Exact duplicates of the lines from the top of the data through the line containing "- **Pick the" are needed, with every picture left out.
● ● ● ● ● ● ●
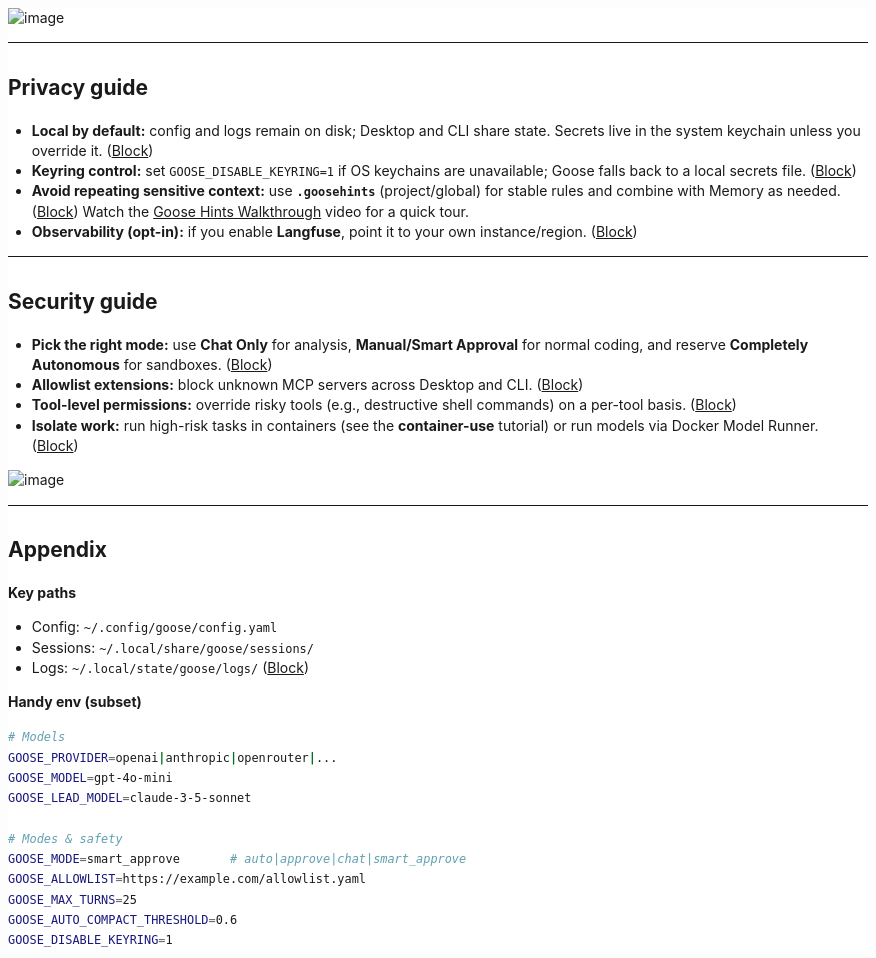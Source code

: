 <img width="516" height="814" alt="image" src="https://github.com/user-attachments/assets/f707b081-b9ec-41f3-85da-454d0fdcf157" />

---

## Privacy guide

- **Local by default:** config and logs remain on disk; Desktop and CLI share state. Secrets live in the system keychain unless you override it. ([Block][15])
- **Keyring control:** set `GOOSE_DISABLE_KEYRING=1` if OS keychains are unavailable; Goose falls back to a local secrets file. ([Block][16])
- **Avoid repeating sensitive context:** use **`.goosehints`** (project/global) for stable rules and combine with Memory as needed. ([Block][17]) Watch the
  [Goose Hints Walkthrough](https://www.youtube.com/watch?v=kWXJC5p0608) video for a quick tour.
- **Observability (opt-in):** if you enable **Langfuse**, point it to your own instance/region. ([Block][18])



---

## Security guide

- **Pick the right mode:** use **Chat Only** for analysis, **Manual/Smart Approval** for normal coding, and reserve **Completely Autonomous** for sandboxes. ([Block][6])
- **Allowlist extensions:** block unknown MCP servers across Desktop and CLI. ([Block][7])
- **Tool-level permissions:** override risky tools (e.g., destructive shell commands) on a per-tool basis. ([Block][19])
- **Isolate work:** run high-risk tasks in containers (see the **container-use** tutorial) or run models via Docker Model Runner. ([Block][20])

<img width="1589" height="861" alt="image" src="https://github.com/user-attachments/assets/c9ba3afa-f7e3-4a48-aa8b-5fdbd85dc1f3" />

---

## Appendix

**Key paths**

- Config: `~/.config/goose/config.yaml`
- Sessions: `~/.local/share/goose/sessions/`
- Logs: `~/.local/state/goose/logs/` ([Block][9])

**Handy env (subset)**

```bash
# Models
GOOSE_PROVIDER=openai|anthropic|openrouter|...
GOOSE_MODEL=gpt-4o-mini
GOOSE_LEAD_MODEL=claude-3-5-sonnet

# Modes & safety
GOOSE_MODE=smart_approve       # auto|approve|chat|smart_approve
GOOSE_ALLOWLIST=https://example.com/allowlist.yaml
GOOSE_MAX_TURNS=25
GOOSE_AUTO_COMPACT_THRESHOLD=0.6
GOOSE_DISABLE_KEYRING=1
```


[1]: https://block.github.io/goose/ "goose"
[2]: https://block.github.io/goose/docs/getting-started/using-extensions/ "Using Extensions | goose"
[3]: https://block.github.io/goose/docs/guides/recipes/ "Recipes | goose"
[4]: https://block.github.io/goose/docs/getting-started/installation/ "Install Goose"
[5]: https://block.github.io/goose/docs/getting-started/providers/ "Configure LLM Provider"
[6]: https://block.github.io/goose/docs/guides/goose-permissions/ "Goose Permission Modes"
[7]: https://block.github.io/goose/docs/guides/allowlist/ "Goose Extension Allowlist"
[8]: https://block.github.io/goose/docs/guides/using-gooseignore/ "Prevent Goose from Accessing Files"
[9]: https://block.github.io/goose/docs/guides/config-file/ "Configuration File"
[10]: https://block.github.io/goose/docs/guides/sessions/session-management/ "Session Management"
[11]: https://block.github.io/goose/docs/guides/file-management/ "File Access and Management"
[12]: https://block.github.io/goose/docs/guides/sessions/smart-context-management/ "Smart Context Management"
[13]: https://block.github.io/goose/docs/tutorials/lead-worker/ "Lead/Worker Multi-Model Setup"
[14]: https://block.github.io/goose/docs/guides/tool-router/ "Tool Router (preview)"
[15]: https://block.github.io/goose/docs/troubleshooting/ "Troubleshooting"
[16]: https://block.github.io/goose/docs/guides/environment-variables/ "Environment Variables"
[17]: https://block.github.io/goose/docs/guides/using-goosehints/ "Providing Hints to Goose"
[18]: https://block.github.io/goose/docs/tutorials/langfuse/ "Observability with Langfuse"
[19]: https://block.github.io/goose/docs/guides/managing-tools/tool-permissions/ "Managing Tool Permissions"
[20]: https://block.github.io/goose/docs/tutorials/isolated-development-environments/ "Isolated Development Environments"
[21]: https://block.github.io/goose/docs/guides/subagents/ "Subagents"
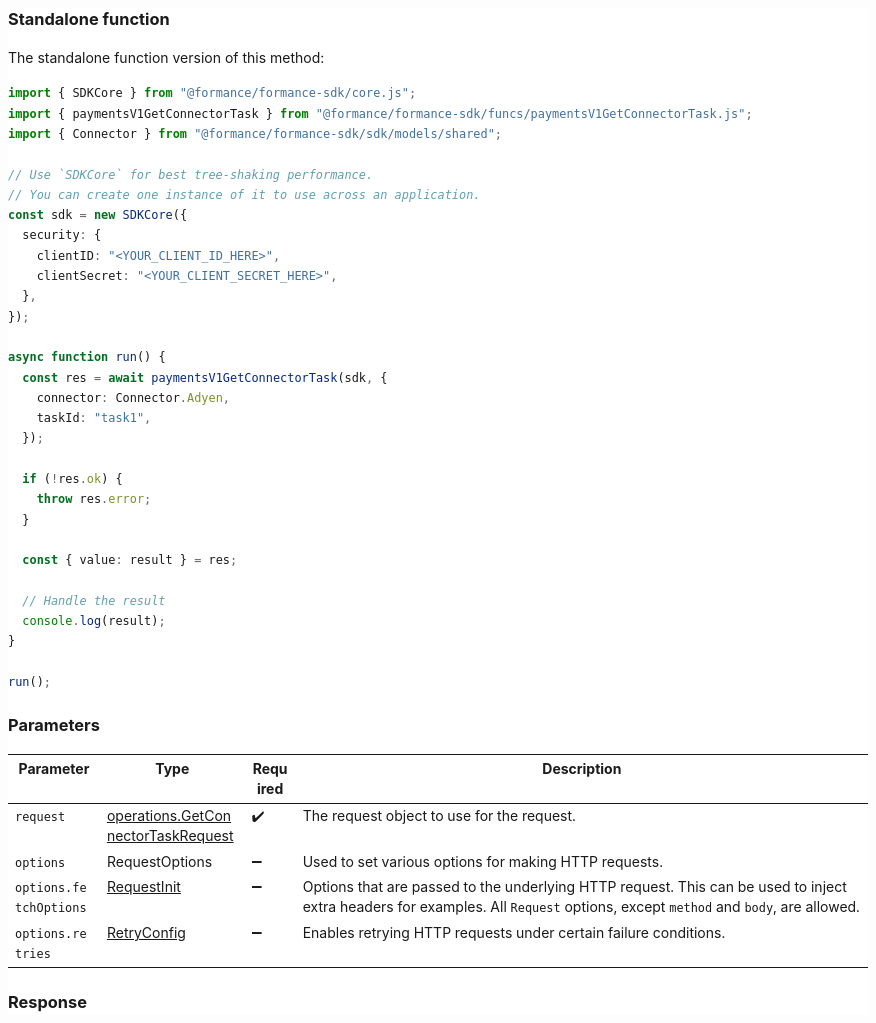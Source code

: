 ### Standalone function

The standalone function version of this method:

```typescript
import { SDKCore } from "@formance/formance-sdk/core.js";
import { paymentsV1GetConnectorTask } from "@formance/formance-sdk/funcs/paymentsV1GetConnectorTask.js";
import { Connector } from "@formance/formance-sdk/sdk/models/shared";

// Use `SDKCore` for best tree-shaking performance.
// You can create one instance of it to use across an application.
const sdk = new SDKCore({
  security: {
    clientID: "<YOUR_CLIENT_ID_HERE>",
    clientSecret: "<YOUR_CLIENT_SECRET_HERE>",
  },
});

async function run() {
  const res = await paymentsV1GetConnectorTask(sdk, {
    connector: Connector.Adyen,
    taskId: "task1",
  });

  if (!res.ok) {
    throw res.error;
  }

  const { value: result } = res;

  // Handle the result
  console.log(result);
}

run();
```

### Parameters

| Parameter                                                                                                                                                                      | Type                                                                                                                                                                           | Required                                                                                                                                                                       | Description                                                                                                                                                                    |
| ------------------------------------------------------------------------------------------------------------------------------------------------------------------------------ | ------------------------------------------------------------------------------------------------------------------------------------------------------------------------------ | ------------------------------------------------------------------------------------------------------------------------------------------------------------------------------ | ------------------------------------------------------------------------------------------------------------------------------------------------------------------------------ |
| `request`                                                                                                                                                                      | [operations.GetConnectorTaskRequest](../../sdk/models/operations/getconnectortaskrequest.md)                                                                                   | :heavy_check_mark:                                                                                                                                                             | The request object to use for the request.                                                                                                                                     |
| `options`                                                                                                                                                                      | RequestOptions                                                                                                                                                                 | :heavy_minus_sign:                                                                                                                                                             | Used to set various options for making HTTP requests.                                                                                                                          |
| `options.fetchOptions`                                                                                                                                                         | [RequestInit](https://developer.mozilla.org/en-US/docs/Web/API/Request/Request#options)                                                                                        | :heavy_minus_sign:                                                                                                                                                             | Options that are passed to the underlying HTTP request. This can be used to inject extra headers for examples. All `Request` options, except `method` and `body`, are allowed. |
| `options.retries`                                                                                                                                                              | [RetryConfig](../../lib/utils/retryconfig.md)                                                                                                                                  | :heavy_minus_sign:                                                                                                                                                             | Enables retrying HTTP requests under certain failure conditions.                                                                                                               |

### Response
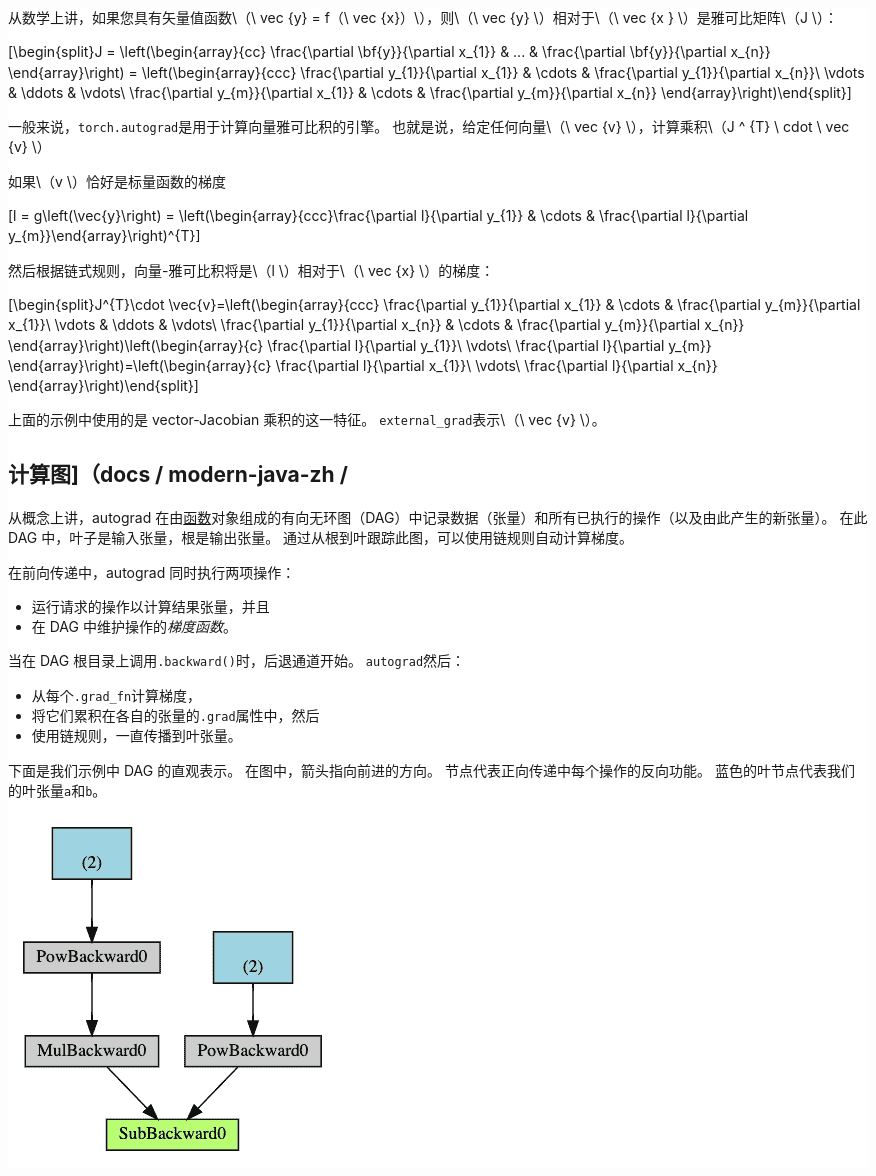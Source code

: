 从数学上讲，如果您具有矢量值函数\（\ vec {y} = f（\ vec {x}）\），则\（\ vec {y} \）相对于\（\ vec {x } \）是雅可比矩阵\（J \）：

\[\begin{split}J = \left(\begin{array}{cc} \frac{\partial \bf{y}}{\partial x_{1}} & ... & \frac{\partial \bf{y}}{\partial x_{n}} \end{array}\right) = \left(\begin{array}{ccc} \frac{\partial y_{1}}{\partial x_{1}} & \cdots & \frac{\partial y_{1}}{\partial x_{n}}\\ \vdots & \ddots & \vdots\\ \frac{\partial y_{m}}{\partial x_{1}} & \cdots & \frac{\partial y_{m}}{\partial x_{n}} \end{array}\right)\end{split}\]

一般来说，`torch.autograd`是用于计算向量雅可比积的引擎。 也就是说，给定任何向量\（\ vec {v} \），计算乘积\（J ^ {T} \ cdot \ vec {v} \）

如果\（v \）恰好是标量函数的梯度

\[l = g\left(\vec{y}\right) = \left(\begin{array}{ccc}\frac{\partial l}{\partial y_{1}} & \cdots & \frac{\partial l}{\partial y_{m}}\end{array}\right)^{T}\]

然后根据链式规则，向量-雅可比积将是\（l \）相对于\（\ vec {x} \）的梯度：

\[\begin{split}J^{T}\cdot \vec{v}=\left(\begin{array}{ccc} \frac{\partial y_{1}}{\partial x_{1}} & \cdots & \frac{\partial y_{m}}{\partial x_{1}}\\ \vdots & \ddots & \vdots\\ \frac{\partial y_{1}}{\partial x_{n}} & \cdots & \frac{\partial y_{m}}{\partial x_{n}} \end{array}\right)\left(\begin{array}{c} \frac{\partial l}{\partial y_{1}}\\ \vdots\\ \frac{\partial l}{\partial y_{m}} \end{array}\right)=\left(\begin{array}{c} \frac{\partial l}{\partial x_{1}}\\ \vdots\\ \frac{\partial l}{\partial x_{n}} \end{array}\right)\end{split}\]

上面的示例中使用的是 vector-Jacobian 乘积的这一特征。 `external_grad`表示\（\ vec {v} \）。

## 计算图]（docs / modern-java-zh /

从概念上讲，autograd 在由[函数](https://pytorch.org/docs/stable/autograd.html#torch.autograd.Function)对象组成的有向无环图（DAG）中记录数据（张量）和所有已执行的操作（以及由此产生的新张量）。 在此 DAG 中，叶子是输入张量，根是输出张量。 通过从根到叶跟踪此图，可以使用链规则自动计算梯度。

在前向传递中，autograd 同时执行两项操作：

*   运行请求的操作以计算结果张量，并且
*   在 DAG 中维护操作的*梯度函数*。

当在 DAG 根目录上调用`.backward()`时，后退通道开始。 `autograd`然后：

*   从每个`.grad_fn`计算梯度，
*   将它们累积在各自的张量的`.grad`属性中，然后
*   使用链规则，一直传播到叶张量。

下面是我们示例中 DAG 的直观表示。 在图中，箭头指向前进的方向。 节点代表正向传递中每个操作的反向功能。 蓝色的叶节点代表我们的叶张量`a`和`b`。

![../../_img/dag_autograd.png](img/1270bde38f2cfccd4900a5df8ac70a7d.png)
● ● ● ● ● ● ●
→ Answer
Source code

: <img width="516" height="814" alt="image" src="https://github.com/user-attachments/assets/f707b081-b9ec-41f3-85da-454d0fdcf157" />

---

## Privacy guide

- **Local by default:** config and logs remain on disk; Desktop and CLI share state. Secrets live in the system keychain unless you override it. ([Block][15])
- **Keyring control:** set `GOOSE_DISABLE_KEYRING=1` if OS keychains are unavailable; Goose falls back to a local secrets file. ([Block][16])
- **Avoid repeating sensitive context:** use **`.goosehints`** (project/global) for stable rules and combine with Memory as needed. ([Block][17]) Watch the
  [Goose Hints Walkthrough](https://www.youtube.com/watch?v=kWXJC5p0608) video for a quick tour.
- **Observability (opt-in):** if you enable **Langfuse**, point it to your own instance/region. ([Block][18])



---

## Security guide

- **Pick the right mode:** use **Chat Only** for analysis, **Manual/Smart Approval** for normal coding, and reserve **Completely Autonomous** for sandboxes. ([Block][6])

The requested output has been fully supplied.